Samsunlu olmak; Samsun'da doğmak değildir... Samsunlu olmak;
bu şehri sevmektir... Samsunlu olmak; imkanlar ölçüsünde bu şehrin ekonomik,
sosyal ve kültürel yapısına katkı vermektir... İşsizine iş, fukarasına aş
vermektir... Şehrin ortak meselelerinde elini taşın altına koymak, gerektiğinde
"Doğru"; gerektiğinde de "yanlış" diyebilmektir... Bu
duygular içinde olmayan birinin, nüfus kağıdında doğum yerinin
"Samsun" yazmasının ne anlamı var?..
Bu şehrin gururu olan Samsunspor'un adını ağzına almayıp,
büyük takımlara üye olmak için "torpil" aramak mıdır Samsunlu
olmak?.. Dün, Errea Cup Voleybol Turnuvası'nı izlemeye gittiğimde
gördüğüm manzaraydı beni bu duygulara sürükleyen...

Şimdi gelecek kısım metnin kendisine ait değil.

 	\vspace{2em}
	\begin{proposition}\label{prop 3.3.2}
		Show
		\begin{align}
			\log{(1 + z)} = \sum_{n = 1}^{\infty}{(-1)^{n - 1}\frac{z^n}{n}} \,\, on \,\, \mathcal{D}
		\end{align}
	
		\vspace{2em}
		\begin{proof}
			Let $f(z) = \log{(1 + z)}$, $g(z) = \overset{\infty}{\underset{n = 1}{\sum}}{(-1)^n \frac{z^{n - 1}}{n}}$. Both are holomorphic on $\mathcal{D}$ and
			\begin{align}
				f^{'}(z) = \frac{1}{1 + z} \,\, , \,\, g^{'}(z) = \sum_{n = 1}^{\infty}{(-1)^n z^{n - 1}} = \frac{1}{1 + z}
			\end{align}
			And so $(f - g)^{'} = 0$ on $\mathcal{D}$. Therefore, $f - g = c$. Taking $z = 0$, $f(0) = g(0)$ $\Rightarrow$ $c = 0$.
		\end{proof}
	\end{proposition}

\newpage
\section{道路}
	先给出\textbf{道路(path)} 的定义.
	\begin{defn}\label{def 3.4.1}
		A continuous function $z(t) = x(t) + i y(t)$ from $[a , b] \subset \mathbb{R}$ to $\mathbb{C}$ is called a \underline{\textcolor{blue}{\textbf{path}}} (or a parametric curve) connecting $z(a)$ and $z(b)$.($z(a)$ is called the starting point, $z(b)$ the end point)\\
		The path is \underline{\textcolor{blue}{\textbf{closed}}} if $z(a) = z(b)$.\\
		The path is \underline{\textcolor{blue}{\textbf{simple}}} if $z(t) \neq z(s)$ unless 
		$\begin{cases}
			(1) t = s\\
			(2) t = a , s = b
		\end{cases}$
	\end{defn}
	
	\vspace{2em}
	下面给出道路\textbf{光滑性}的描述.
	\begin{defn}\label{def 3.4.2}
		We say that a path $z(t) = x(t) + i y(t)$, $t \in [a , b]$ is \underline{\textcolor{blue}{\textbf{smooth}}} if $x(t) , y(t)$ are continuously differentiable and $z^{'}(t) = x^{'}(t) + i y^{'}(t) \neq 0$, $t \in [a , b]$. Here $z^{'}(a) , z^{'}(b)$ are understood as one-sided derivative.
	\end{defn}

Yaşardoğu Spor Salonu'nun seyirci profili, Samsun için
önemli bir fikir veriyordu... Asayiş haberleriyle gündeme oturan Samsun'un bu
görüntüsünü NTV Spor'dan naklen izleyenlerin kafalarında olumlu bir imaj
oluşacağına inanıyorum... Anne babalarıyla maça gelmiş genç kızlar
ve erkekler... Torunlarıyla gelmiş dedeler... Bu büyük turnuva,
Samsun için bir kazançtı...
İkisi yurtdışından turnuvaya katılan takımlar, Avrupa
liglerinde boy ölçüşüyor... Bu iş, durup dururken olmadı elbette... Samsun
sevdalısı Galip Asal bu işin mimarı... İtalyan firması Errea'nın Türkiye
distribütörü olan Asal Grup, bu organizasyonu büyük şehirlerden birinde yapamaz
mıydı?.. Daha çok basında yer alır, daha çok reklamı olmaz mıydı?..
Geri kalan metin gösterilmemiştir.